Podríamos reflexionar en este punto ¿qué cosas, situaciones o actividades nos hacen perder el encuentro con Jesús? El quehacer y la actividad pastoral ¿es una oportunidad de encuentro con el Señor? ¿Mis contactos con Dios son un verdadero “encuentro” o solo son el producto de “cumplir” o del “tener que hacer”? Pensemos en las motivaciones profundas que nos llevan a “ayunar”, a participar de la celebración eucarística (y de los sacramentos en general). ¿Cuántas veces nos encontramos diciendo o pensando “tengo que ir a misa” o “hay que ir a misa”, tengo que hacer tal tarea en la Parroquia, hay que armar tal plan pastoral…? ¿En qué medida “disfruto” y me “alegro” al participar de la fiesta eucarística, de la oración, del servicio en la Iglesia?
La Palabra de hoy nos recuerda que ¡Jesús viene a hacer nuevas todas las cosas! (confr. Ap 21, 35). Trae el Vino nuevo de su Espíritu a nuestros odres avejentados por el cansancio, el desaliento, la desesperanza, la falta de horizontes.
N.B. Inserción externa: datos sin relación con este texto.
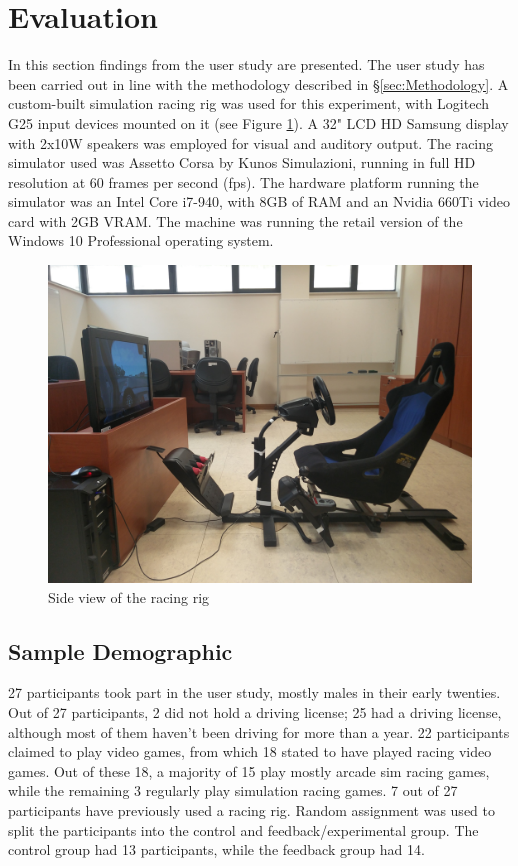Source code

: \documentclass{sig-alternate}
\begin{document}
{\section{Evaluation} 
\label{sec:Evaluation}
In this section findings from the user study are presented. The user study has been carried out in line with the methodology described in \S\ref{sec:Methodology}. A custom-built simulation racing rig was used for this experiment, with Logitech G25 input devices mounted on it (see Figure \ref{fig:eval-simRacingRig}). A 32" LCD HD Samsung display with 2x10W speakers was employed for visual and auditory output. The racing simulator used was Assetto Corsa by Kunos Simulazioni, running in full HD resolution at 60 frames per second (fps). The hardware platform running the simulator was an Intel Core i7-940, with 8GB of RAM and an Nvidia 660Ti video card with 2GB VRAM. The machine was running the retail version of the Windows 10 Professional operating system.

\begin{figure}[!htb]
	\centering
	\begin{minipage}{0.45\textwidth}
		\centering
		\includegraphics[width=\textwidth]{images/RacingRig}
	\end{minipage}\hfill
	\caption[Side view of the racing rig]{Side view of the racing rig}
	\label{fig:eval-simRacingRig}
\end{figure}

\subsection{Sample Demographic}
27 participants took part in the user study, mostly males in their early twenties. Out of 27 participants, 2 did not hold a driving license; 25 had a driving license, although most of them haven't been driving for more than a year. 22 participants claimed to play video games, from which 18 stated to have played racing video games. Out of these 18, a majority of 15 play mostly arcade sim racing games, while the remaining 3 regularly play simulation racing games. 7 out of 27 participants have previously used a racing rig. Random assignment was used to split the participants into the control and feedback/experimental group. The control group had 13 participants, while the feedback group had 14.

}
\end{document}
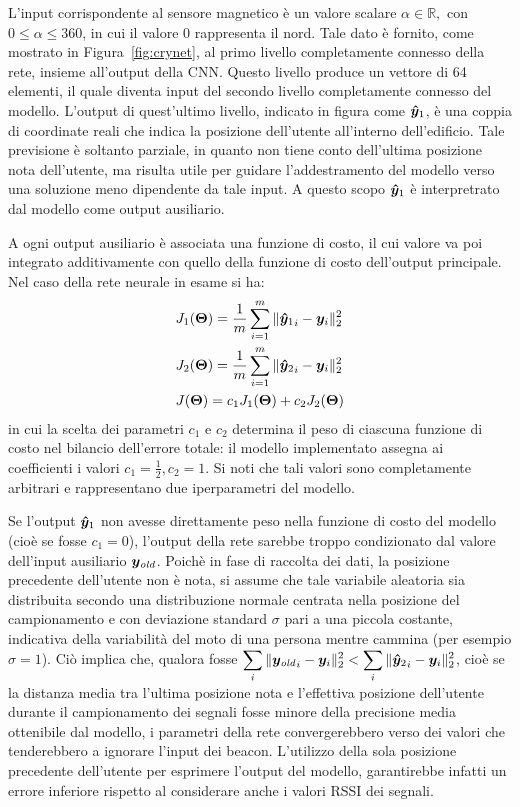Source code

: L'input corrispondente al sensore magnetico è un valore scalare \(\alpha \in
  \mathbb{R}, \) con \(0 \leq \alpha \leq 360\), in cui il valore \(0\)
rappresenta il nord. Tale dato è fornito, come mostrato in
Figura~\ref{fig:crynet}, al primo livello completamente connesso della rete,
insieme all'output della CNN\@.  Questo livello produce un vettore di 64
elementi, il quale diventa input del secondo livello completamente connesso del
modello. L'output di quest'ultimo livello, indicato in figura come
\(\bm\hat{\bm y}_1\), è una coppia di coordinate reali che indica la posizione
dell'utente all'interno dell'edificio.  Tale previsione è soltanto parziale, in
quanto non tiene conto dell'ultima posizione nota dell'utente, ma risulta utile
per guidare l'addestramento del modello verso una soluzione meno dipendente da
tale input.  A questo scopo \(\bm\hat{\bm y}_1\) è interpretrato dal modello come
output ausiliario.

A ogni output ausiliario è associata una funzione di costo, il cui valore va
poi integrato additivamente con quello della funzione di costo dell'output
principale. Nel caso della rete neurale in esame si ha:
\begin{align*}
  &J_1(\bm \Theta) =  \frac{1}{m} \sum_{i=1}^m{\| {{}\bm\hat{\bm y}_1}_{i} - \bm y_i\|^2_2} \\
  &J_2(\bm \Theta) =  \frac{1}{m} \sum_{i=1}^m{\| {{}\bm\hat{\bm y}_2}_{i} - \bm y_i\|^2_2} \\
  &J(\bm \Theta) = c_1 J_1(\bm \Theta) + c_2 J_2(\bm \Theta)
\end{align*}
in cui la scelta dei parametri \(c_1\) e \(c_2\) determina il peso di ciascuna
funzione di costo nel bilancio dell'errore totale: il modello implementato
assegna ai coefficienti i valori \( c_1 = \frac{1}{2}, c_2 = 1 \). Si noti che
tali valori sono completamente arbitrari e rappresentano due iperparametri del
modello.

Se l'output \(\bm\hat{\bm y}_1\) non avesse direttamente peso nella funzione di costo
del modello (cioè se fosse \(c_1 = 0\)), l'output della rete sarebbe troppo
condizionato dal valore dell'input ausiliario \(\bm y_{\mathit{old}}\). Poichè in fase di
raccolta dei dati, la posizione precedente dell'utente non è nota, si assume
che tale variabile aleatoria sia distribuita secondo una distribuzione normale
centrata nella posizione del campionamento e con deviazione standard \(\sigma\)
pari a una piccola costante, indicativa della variabilità del moto di una
persona mentre cammina (per esempio \( \sigma = 1 \)). Ciò implica che, qualora
fosse \(\displaystyle \sum_i\| {\bm y_{\mathit{old}}}_i - \bm y_i \|^2_2 < \sum_i \|
  {{}\bm\hat{\bm y}_2}_{i} - \bm y_i\|^2_2 \), cioè se la distanza media tra l'ultima
posizione nota e l'effettiva posizione dell'utente durante il campionamento dei
segnali fosse minore della precisione media ottenibile dal modello, i
parametri della rete convergerebbero verso dei valori che tenderebbero a
ignorare l'input dei beacon. L'utilizzo della sola posizione precedente
dell'utente per esprimere l'output del modello, garantirebbe infatti un errore
inferiore rispetto al considerare anche i valori RSSI dei segnali.

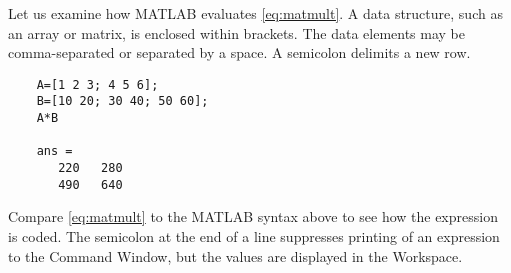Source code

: Let us examine how MATLAB evaluates \eqref{eq:matmult}. A data structure, such as an array or matrix, is enclosed within brackets. The data elements may be comma-separated or separated by a space. A semicolon delimits a new row.
\begin{verbatim}
    A=[1 2 3; 4 5 6];
    B=[10 20; 30 40; 50 60];
    A*B

    ans =
       220   280
       490   640
\end{verbatim}
Compare \eqref{eq:matmult} to the MATLAB syntax above to see how the expression is coded. The semicolon at the end of a line suppresses printing of an expression to the Command Window, but the values are displayed in the Workspace.
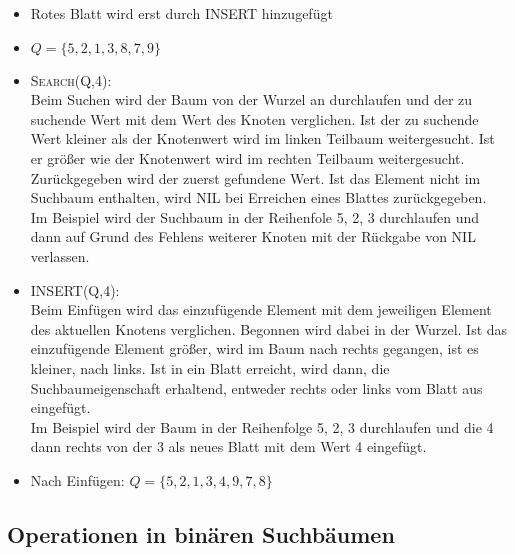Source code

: \documentclass[ngerman,draft,parskip=half*,twoside]{scrreprt}
\theoremstyle{break}
\begin{document}
  \begin{itemize}
   \item Rotes Blatt wird erst durch INSERT hinzugefügt
   \item $Q = \{ 5, 2, 1, 3, 8, 7, 9 \}$
   \item \textsc{Search}(Q,4): \\
      Beim Suchen wird der Baum von der Wurzel an durchlaufen und der zu 
      suchende Wert mit dem Wert des Knoten verglichen. Ist der zu suchende 
      Wert kleiner als der Knotenwert wird im linken Teilbaum weitergesucht. 
      Ist er größer wie der Knotenwert wird im rechten Teilbaum 
      weitergesucht. Zurückgegeben wird der zuerst gefundene Wert. Ist das 
      Element nicht im Suchbaum enthalten, wird NIL bei Erreichen eines 
      Blattes zurückgegeben.\\
      Im Beispiel wird der Suchbaum in der Reihenfole 5, 2, 3 durchlaufen 
      und dann auf Grund des Fehlens weiterer Knoten mit der Rückgabe von 
      NIL verlassen.
   \item INSERT(Q,4): \\
      Beim Einfügen wird das einzufügende Element mit dem jeweiligen 
      Element des aktuellen Knotens verglichen. Begonnen wird dabei in der 
      Wurzel. Ist das einzufügende Element größer, wird im Baum nach 
      rechts gegangen, ist es kleiner, nach links. Ist in ein 
      Blatt erreicht, wird dann, die Suchbaumeigenschaft erhaltend, entweder rechts oder 
      links vom Blatt aus eingefügt.\\
      Im Beispiel wird der Baum in der Reihenfolge 5, 2, 3 
      durchlaufen und die 4 dann rechts von der 3 als neues Blatt mit dem Wert 4
      eingefügt.
   \item Nach Einfügen: $Q = \{ 5, 2, 1, 3, 4, 9, 7, 8 \}$
  \end{itemize}

  \subsection{Operationen in binären Suchbäumen}
\end{document}
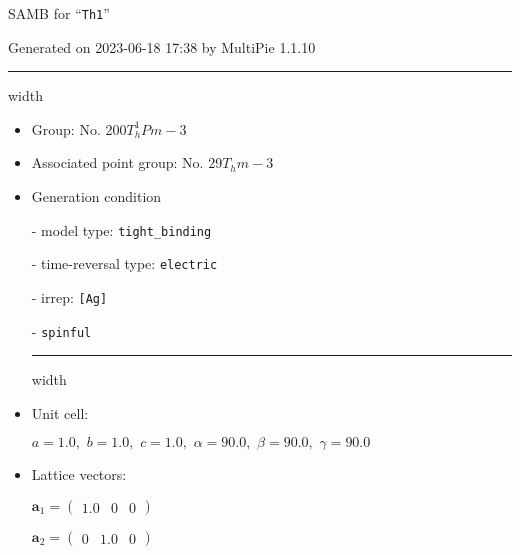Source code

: \documentclass[fleqn,10pt,landscape]{article}
\begin{document}
\setcounter{MaxMatrixCols}{16}

\setlength{\baselineskip}{16pt}
\footnotesize
\begin{center}
\LARGE
SAMB for ``\texttt{Th1}''
\end{center}
\begin{flushright}
Generated on 2023-06-18 17:38 by MultiPie 1.1.10
\end{flushright}
\vspace{1cm}


 \hfil \hrule height 1mm width \textwidth \hfil

\begin{itemize}
\item Group: No. 200\quad$T_{h}^{1}$\quad$Pm-3$\quad[ cubic ]

\item Associated point group: No. 29\quad$T_{h}$\quad$m-3$\quad[ cubic ]

\vspace{5mm}

\item Generation condition

\quad - model type: \texttt{tight_binding}

\quad - time-reversal type: \texttt{electric}

\quad - irrep: \texttt{[Ag]}

\quad - \texttt{spinful}


 \hfil \hrule height 1mm width \textwidth \hfil

\item Unit cell:

\quad $a=1.0,\,\, b=1.0,\,\, c=1.0,\,\, \alpha=90.0,\,\, \beta=90.0,\,\, \gamma=90.0$

\item Lattice vectors:

\quad $\bm{a}_1=\begin{pmatrix} 1.0 & 0 & 0 \end{pmatrix}$

\quad $\bm{a}_2=\begin{pmatrix} 0 & 1.0 & 0 \end{pmatrix}$


\end{itemize}
\end{document}
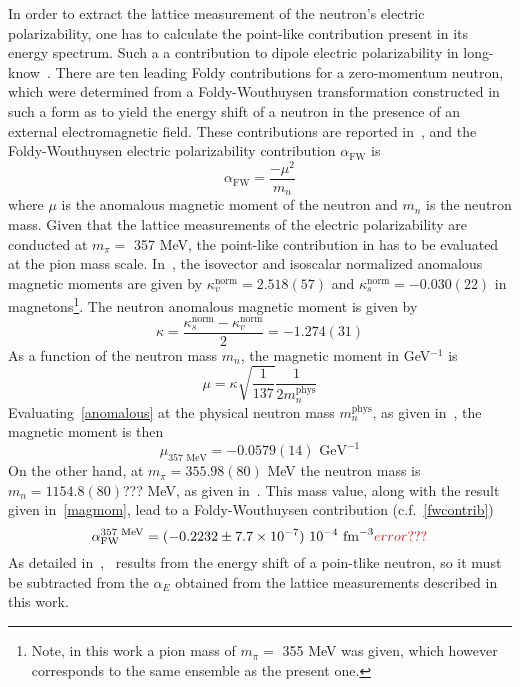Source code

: In order to extract the lattice measurement of the neutron's electric polarizability,
one has to calculate the point-like contribution present in its energy spectrum. Such a 
a contribution to dipole electric polarizability in long-know~\cite{Foldy:1959zza}. There are ten
leading Foldy contributions for a zero-momentum neutron, which were determined
from a Foldy-Wouthuysen transformation constructed in such a form as to yield
the energy shift of a neutron in the presence of an external electromagnetic field.
These contributions are reported in~\cite{Saenz:2020yxy}, and the Foldy-Wouthuysen
electric polarizability contribution $\alpha_{\text{FW}}$ is
\begin{equation}
\alpha_{\text{FW}}=\frac{-\mu^2}{m_n}
\label{fwcontrib}
\end{equation}
where $\mu$ is the anomalous magnetic moment of the neutron and $m_n$ is the 
neutron mass. Given that the lattice measurements of the electric polarizability are
conducted at $m_\pi=$ 357 MeV, the point-like contribution in  has to be
evaluated at the pion mass scale. In~\cite{Green:2019zhh}, the isovector and
isoscalar normalized anomalous magnetic moments are given by 
$\kappa_v^{\text{norm}}=2.518(57)$ and $\kappa_s^{\text{norm}}=-0.030(22)$
in magnetons\footnote{Note, in this work a pion mass of $m_\pi=$ 355 MeV was given, which however corresponds to the same ensemble as the present one.}. 
The neutron anomalous magnetic moment is given by
\begin{equation}
\kappa=\frac{\kappa_s^{\text{norm}}-\kappa_v^{\text{norm}}}{2}=-1.274(31)
\end{equation}
As a function of the neutron mass $m_n$, the magnetic moment in GeV$^{-1}$ is
\begin{equation}
\mu=\kappa\sqrt{\frac{1}{137}}\frac{1}{2m_n^{\text{phys}}}
\label{anomalous}
\end{equation}
Evaluating~\ref{anomalous} at the physical neutron mass $m_n^{\text{phys}}$, as given 
in~\cite{ParticleDataGroup:2016lqr}, the magnetic moment is then
\begin{equation}
\mu_{357\text{ MeV}}=-0.0579(14)\text{ GeV}^{-1}
\label{magmom}
\end{equation}
On the other hand, at $m_\pi=355.98(80)$ MeV the {\cred neutron mass is $m_n=1154.8(80)$???} 
MeV, as given in~\cite{LHPC:2010jcs}. This mass value, along with the result given in~\ref{magmom}, lead to 
a Foldy-Wouthuysen contribution (c.f.~\ref{fwcontrib})
\begin{equation}
\alpha_{\text{FW}}^{357\text{ MeV}}=(-0.2232\pm7.7\times 10^{-7})\text{ }10^{-4}\text{ fm}^{-3} {\color{red} error???}
\end{equation}
As detailed in~\cite{Saenz:2020yxy},~ results from the energy shift of a 
poin-tlike neutron, so it must be subtracted from the $\alpha_E$ obtained from the lattice 
measurements described in this work.
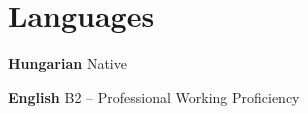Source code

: \section{Languages}
\textbf{Hungarian}
\hfill
{\color{subtle} Native}

\textbf{English}
\hfill
{\color{subtle} B2 – Professional Working Proficiency}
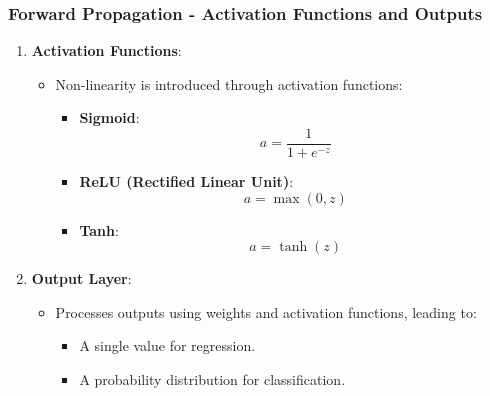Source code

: \documentclass[aspectratio=169]{beamer}
\begin{document}
\begin{frame}[fragile]
    \frametitle{Forward Propagation - Activation Functions and Outputs}
    \begin{enumerate}[resume]
        \item \textbf{Activation Functions}:
            \begin{itemize}
                \item Non-linearity is introduced through activation functions:
                \begin{itemize}
                    \item \textbf{Sigmoid}:
                        \begin{equation}
                            a = \frac{1}{1 + e^{-z}}
                        \end{equation}
                    \item \textbf{ReLU (Rectified Linear Unit)}:
                        \begin{equation}
                            a = \max(0, z)
                        \end{equation}
                    \item \textbf{Tanh}:
                        \begin{equation}
                            a = \tanh(z)
                        \end{equation}
                \end{itemize}
            \end{itemize}
        \item \textbf{Output Layer}:
            \begin{itemize}
                \item Processes outputs using weights and activation functions, leading to:
                \begin{itemize}
                    \item A single value for regression.
                    \item A probability distribution for classification.
                \end{itemize}
            \end{itemize}
    \end{enumerate}
\end{frame}
\end{document}
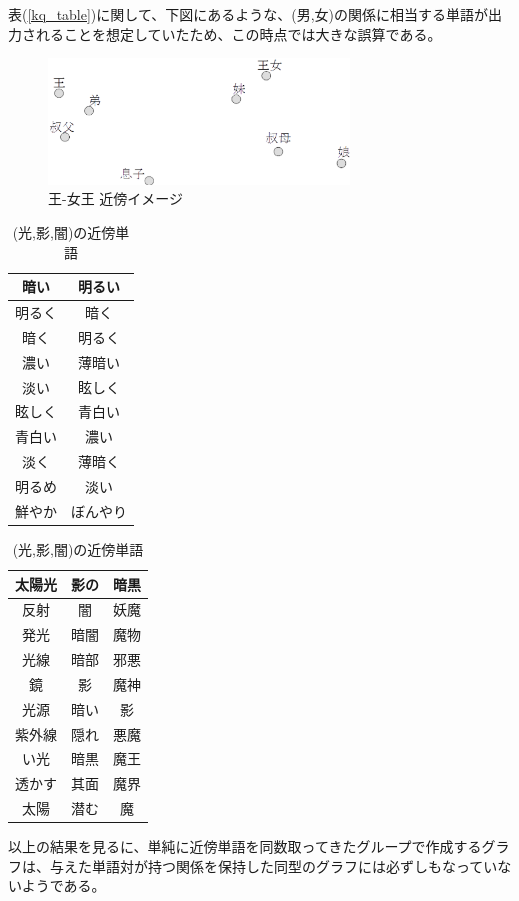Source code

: \newpage

表(\ref{kq_table})に関して、下図にあるような、(男,女)の関係に相当する単語が出力されることを想定していたため、この時点では大きな誤算である。
\begin{figure}[h]
  \centering
  \includegraphics[width=8cm]{../images/kq_fv.eps}
  \caption{王-女王 近傍イメージ}
  \label{kq_fv}
\end{figure}

\begin{table}[h]
  \begin{minipage}[t]{.33\textwidth}
    \caption[(明るい,暗い)]{(明るい,暗い)の近傍単語}
    \begin{center}
      \begin{tabular}{|c|c|} \hline
        暗い & 明るい \\ \hline
        明るく & 暗く \\
        暗く & 明るく \\
        濃い & 薄暗い \\
        淡い & 眩しく \\
        眩しく & 青白い \\
        青白い & 濃い \\
        淡く & 薄暗く \\
        明るめ & 淡い \\
        鮮やか & ぼんやり \\ \hline
      \end{tabular}
    \end{center}
  \end{minipage}
  \begin{minipage}[t]{.66\textwidth}
    \caption[(光,影,闇)]{(光,影,闇)の近傍単語}
    \begin{center}
      \begin{tabular}{|c|c|c|} \hline
        太陽光 & 影の & 暗黒 \\ \hline
        反射 & 闇 & 妖魔 \\
        発光 & 暗闇 & 魔物 \\
        光線 & 暗部 & 邪悪 \\
        鏡 & 影 & 魔神 \\
        光源 & 暗い & 影 \\
        紫外線 & 隠れ & 悪魔 \\
        い光 & 暗黒 & 魔王 \\
        透かす & 其面 & 魔界 \\
        太陽 & 潜む & 魔 \\ \hline
      \end{tabular}
    \end{center}
  \end{minipage}
\end{table}
以上の結果を見るに、単純に近傍単語を同数取ってきたグループで作成するグラフは、与えた単語対が持つ関係を保持した同型のグラフには必ずしもなっていないようである。
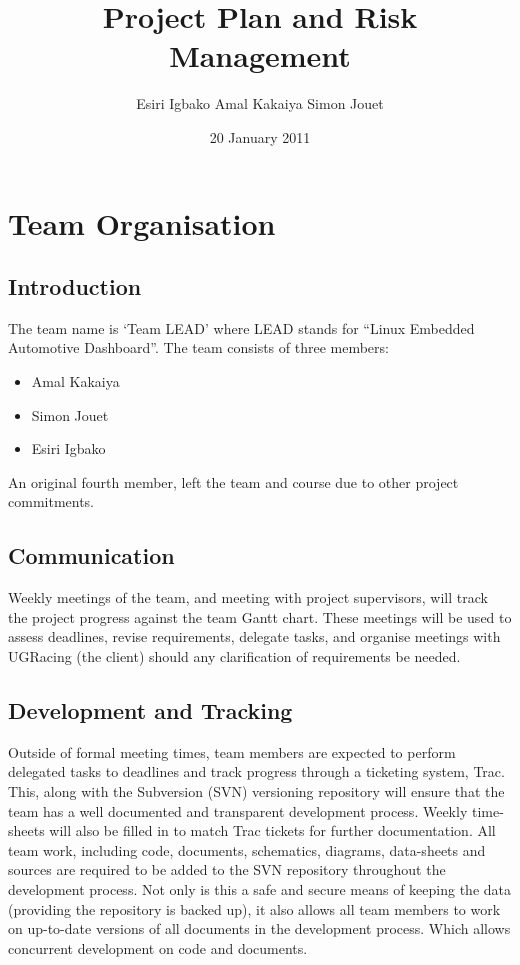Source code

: \documentclass{article}
\title{Project Plan and Risk Management}
\author{Esiri Igbako
        Amal Kakaiya
        Simon Jouet\\
        }
\date{20 January 2011}
\begin{document}
\maketitle

\tableofcontents

\newpage

\section{Team Organisation}
\subsection{Introduction}
The team name is ‘Team LEAD’ where LEAD stands for “Linux Embedded Automotive
Dashboard”. The team consists of three members:
\begin{itemize}
	\item Amal Kakaiya
	\item Simon Jouet
	\item Esiri Igbako
\end{itemize} 

An original fourth member, left the team and course due to other project commitments.

\subsection{Communication}
Weekly meetings of the team, and meeting with project supervisors, will track
the project progress against the team Gantt chart. These meetings will be used 
to assess deadlines, revise requirements, delegate tasks, and organise meetings 
with UGRacing (the client) should any clarification of requirements be needed.

\subsection{Development and Tracking}
Outside of formal meeting times, team members are expected to perform delegated 
tasks to deadlines and track progress through a ticketing system, Trac. This, 
along with the Subversion (SVN) versioning repository will ensure that the team 
has a well documented and transparent development process. Weekly time-sheets 
will also be filled in to match Trac tickets for further documentation. All 
team work, including code, documents, schematics, diagrams, data-sheets and 
sources are required to be added to the SVN repository throughout the 
development process. Not only is this a safe and secure means of keeping the 
data (providing the repository is backed up), it also allows all team members 
to work on up-to-date versions of all documents in the development process. 
Which allows concurrent development on code and documents.
\end{document}

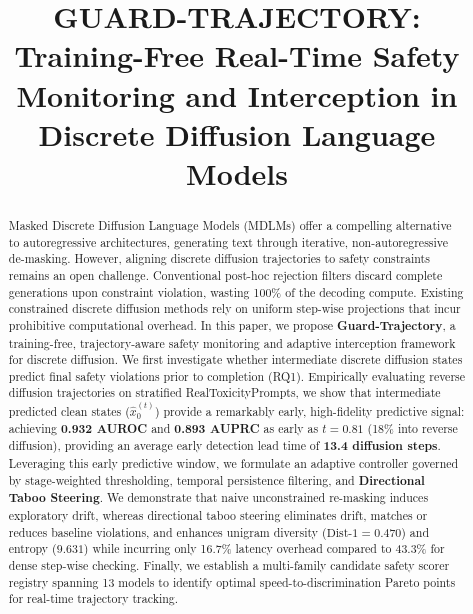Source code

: \documentclass[conference]{IEEEtran}
\begin{document}
\title{GUARD-TRAJECTORY: Training-Free Real-Time Safety Monitoring and Interception in Discrete Diffusion Language Models}

\author{
\and
{}
}

\maketitle

\begin{abstract}
Masked Discrete Diffusion Language Models (MDLMs) offer a compelling alternative to autoregressive architectures, generating text through iterative, non-autoregressive de-masking. However, aligning discrete diffusion trajectories to safety constraints remains an open challenge. Conventional post-hoc rejection filters discard complete generations upon constraint violation, wasting 100\% of the decoding compute. Existing constrained discrete diffusion methods rely on uniform step-wise projections that incur prohibitive computational overhead. In this paper, we propose \textbf{Guard-Trajectory}, a training-free, trajectory-aware safety monitoring and adaptive interception framework for discrete diffusion. We first investigate whether intermediate discrete diffusion states predict final safety violations prior to completion (RQ1). Empirically evaluating reverse diffusion trajectories on stratified RealToxicityPrompts, we show that intermediate predicted clean states ($\hat{x}_0^{(t)}$) provide a remarkably early, high-fidelity predictive signal: achieving \textbf{0.932 AUROC} and \textbf{0.893 AUPRC} as early as $t=0.81$ (18\% into reverse diffusion), providing an average early detection lead time of \textbf{13.4 diffusion steps}. Leveraging this early predictive window, we formulate an adaptive controller governed by stage-weighted thresholding, temporal persistence filtering, and \textbf{Directional Taboo Steering}. We demonstrate that naive unconstrained re-masking induces exploratory drift, whereas directional taboo steering eliminates drift, matches or reduces baseline violations, and enhances unigram diversity ($\text{Dist-1}=0.470$) and entropy ($9.631$) while incurring only 16.7\% latency overhead compared to 43.3\% for dense step-wise checking. Finally, we establish a multi-family candidate safety scorer registry spanning 13 models to identify optimal speed-to-discrimination Pareto points for real-time trajectory tracking.
\end{abstract}
\end{document}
Jesús quiere que a su fiesta vayamos ataviados con el mejor vestido (el blanqueado por su propia sangre (Ap 7, 14b) y que brindemos con el mejor vino, ese que en las bodas y banquetes representa la alegría, el bienestar y la felicidad compartida (Jn 2, 10) y que en la última cena (Mc 14, 24) y en cada Eucaristía expresa la Nueva Alianza: el nuevo vínculo de Dios con cada uno de nosotros y con los hombres, sellado con su sangre. Pidamos, con confianza, que hoy podamos entrar en el misterio de esa Alianza, ese vínculo de Amor universal del Señor para con todos. Ese vínculo que no deja a nadie afuera, que no discrimina. Que nos une a él y, a su vez, nos pone en comunión entre nosotros.